What to work on — When a line below contains the string "double", show that line.

━━━ Provided data ━━━

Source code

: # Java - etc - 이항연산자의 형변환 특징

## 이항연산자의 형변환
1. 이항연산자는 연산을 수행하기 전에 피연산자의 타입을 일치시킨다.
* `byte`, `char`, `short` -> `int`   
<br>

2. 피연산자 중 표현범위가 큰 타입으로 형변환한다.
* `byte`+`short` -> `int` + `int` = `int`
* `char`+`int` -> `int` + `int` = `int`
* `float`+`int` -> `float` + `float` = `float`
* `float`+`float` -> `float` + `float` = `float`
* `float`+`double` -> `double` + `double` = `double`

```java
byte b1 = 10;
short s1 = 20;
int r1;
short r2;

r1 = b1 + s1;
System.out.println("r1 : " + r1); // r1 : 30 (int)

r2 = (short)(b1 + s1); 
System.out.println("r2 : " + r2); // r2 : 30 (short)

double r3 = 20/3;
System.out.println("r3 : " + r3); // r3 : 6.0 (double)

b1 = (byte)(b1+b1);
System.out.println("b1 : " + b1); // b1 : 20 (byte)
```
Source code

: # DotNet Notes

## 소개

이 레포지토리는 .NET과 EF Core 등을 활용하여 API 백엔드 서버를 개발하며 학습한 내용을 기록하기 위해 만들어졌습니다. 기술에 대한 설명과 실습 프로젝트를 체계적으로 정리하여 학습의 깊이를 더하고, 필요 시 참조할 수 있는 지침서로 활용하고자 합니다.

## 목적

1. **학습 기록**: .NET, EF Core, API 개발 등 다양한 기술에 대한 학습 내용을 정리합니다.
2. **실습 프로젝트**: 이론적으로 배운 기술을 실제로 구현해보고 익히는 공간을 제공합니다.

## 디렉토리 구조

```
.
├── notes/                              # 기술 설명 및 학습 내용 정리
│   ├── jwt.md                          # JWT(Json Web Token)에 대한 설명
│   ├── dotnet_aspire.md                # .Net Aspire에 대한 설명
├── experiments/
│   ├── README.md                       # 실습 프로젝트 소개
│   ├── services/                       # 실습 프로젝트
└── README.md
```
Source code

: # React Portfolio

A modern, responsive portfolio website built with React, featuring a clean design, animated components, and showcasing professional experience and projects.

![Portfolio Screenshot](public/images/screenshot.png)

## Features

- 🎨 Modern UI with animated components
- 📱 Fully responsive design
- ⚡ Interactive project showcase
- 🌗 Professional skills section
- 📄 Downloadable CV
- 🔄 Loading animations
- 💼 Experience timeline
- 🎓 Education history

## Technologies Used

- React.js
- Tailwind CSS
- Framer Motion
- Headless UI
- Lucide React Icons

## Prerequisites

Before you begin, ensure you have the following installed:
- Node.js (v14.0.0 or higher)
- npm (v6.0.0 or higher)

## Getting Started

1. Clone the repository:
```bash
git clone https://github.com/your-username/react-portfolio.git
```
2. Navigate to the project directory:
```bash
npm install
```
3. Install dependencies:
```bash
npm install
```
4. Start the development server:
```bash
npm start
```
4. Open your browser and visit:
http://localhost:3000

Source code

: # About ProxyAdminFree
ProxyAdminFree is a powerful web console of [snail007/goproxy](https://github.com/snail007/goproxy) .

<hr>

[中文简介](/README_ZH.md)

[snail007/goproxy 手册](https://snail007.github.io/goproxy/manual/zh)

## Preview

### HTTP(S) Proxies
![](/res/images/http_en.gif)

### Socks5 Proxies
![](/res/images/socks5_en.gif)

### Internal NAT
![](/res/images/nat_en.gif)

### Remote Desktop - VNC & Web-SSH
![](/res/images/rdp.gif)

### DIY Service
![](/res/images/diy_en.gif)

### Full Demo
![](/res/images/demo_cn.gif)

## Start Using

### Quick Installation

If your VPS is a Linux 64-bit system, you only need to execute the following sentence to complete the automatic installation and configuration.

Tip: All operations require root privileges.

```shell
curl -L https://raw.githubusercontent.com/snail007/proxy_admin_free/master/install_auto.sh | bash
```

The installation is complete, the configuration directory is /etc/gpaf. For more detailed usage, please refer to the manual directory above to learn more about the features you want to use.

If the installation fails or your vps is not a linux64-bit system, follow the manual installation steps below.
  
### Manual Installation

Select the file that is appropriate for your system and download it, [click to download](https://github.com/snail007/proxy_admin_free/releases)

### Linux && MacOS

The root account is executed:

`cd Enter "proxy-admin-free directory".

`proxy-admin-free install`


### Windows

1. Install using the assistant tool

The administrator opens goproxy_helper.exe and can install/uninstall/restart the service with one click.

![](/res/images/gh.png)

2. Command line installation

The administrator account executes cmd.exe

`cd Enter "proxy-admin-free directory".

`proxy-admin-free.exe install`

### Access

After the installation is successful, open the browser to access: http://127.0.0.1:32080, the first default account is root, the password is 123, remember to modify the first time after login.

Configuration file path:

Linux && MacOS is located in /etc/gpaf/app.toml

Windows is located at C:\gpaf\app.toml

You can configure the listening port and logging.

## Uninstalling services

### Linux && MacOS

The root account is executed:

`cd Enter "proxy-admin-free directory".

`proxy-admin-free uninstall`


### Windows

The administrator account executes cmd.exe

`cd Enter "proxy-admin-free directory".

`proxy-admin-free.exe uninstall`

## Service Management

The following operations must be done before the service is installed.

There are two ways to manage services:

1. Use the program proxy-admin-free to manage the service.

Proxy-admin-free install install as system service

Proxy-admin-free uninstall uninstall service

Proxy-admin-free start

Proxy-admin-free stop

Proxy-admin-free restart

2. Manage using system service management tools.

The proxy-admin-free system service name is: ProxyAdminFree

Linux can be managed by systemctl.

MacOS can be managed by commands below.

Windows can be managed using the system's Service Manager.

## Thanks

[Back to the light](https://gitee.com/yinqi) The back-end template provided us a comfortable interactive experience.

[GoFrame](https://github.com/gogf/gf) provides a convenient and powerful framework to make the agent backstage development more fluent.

━━━

Answer to this problem —
* `float`+`double` -> `double` + `double` = `double`
double r3 = 20/3;
System.out.println("r3 : " + r3); // r3 : 6.0 (double)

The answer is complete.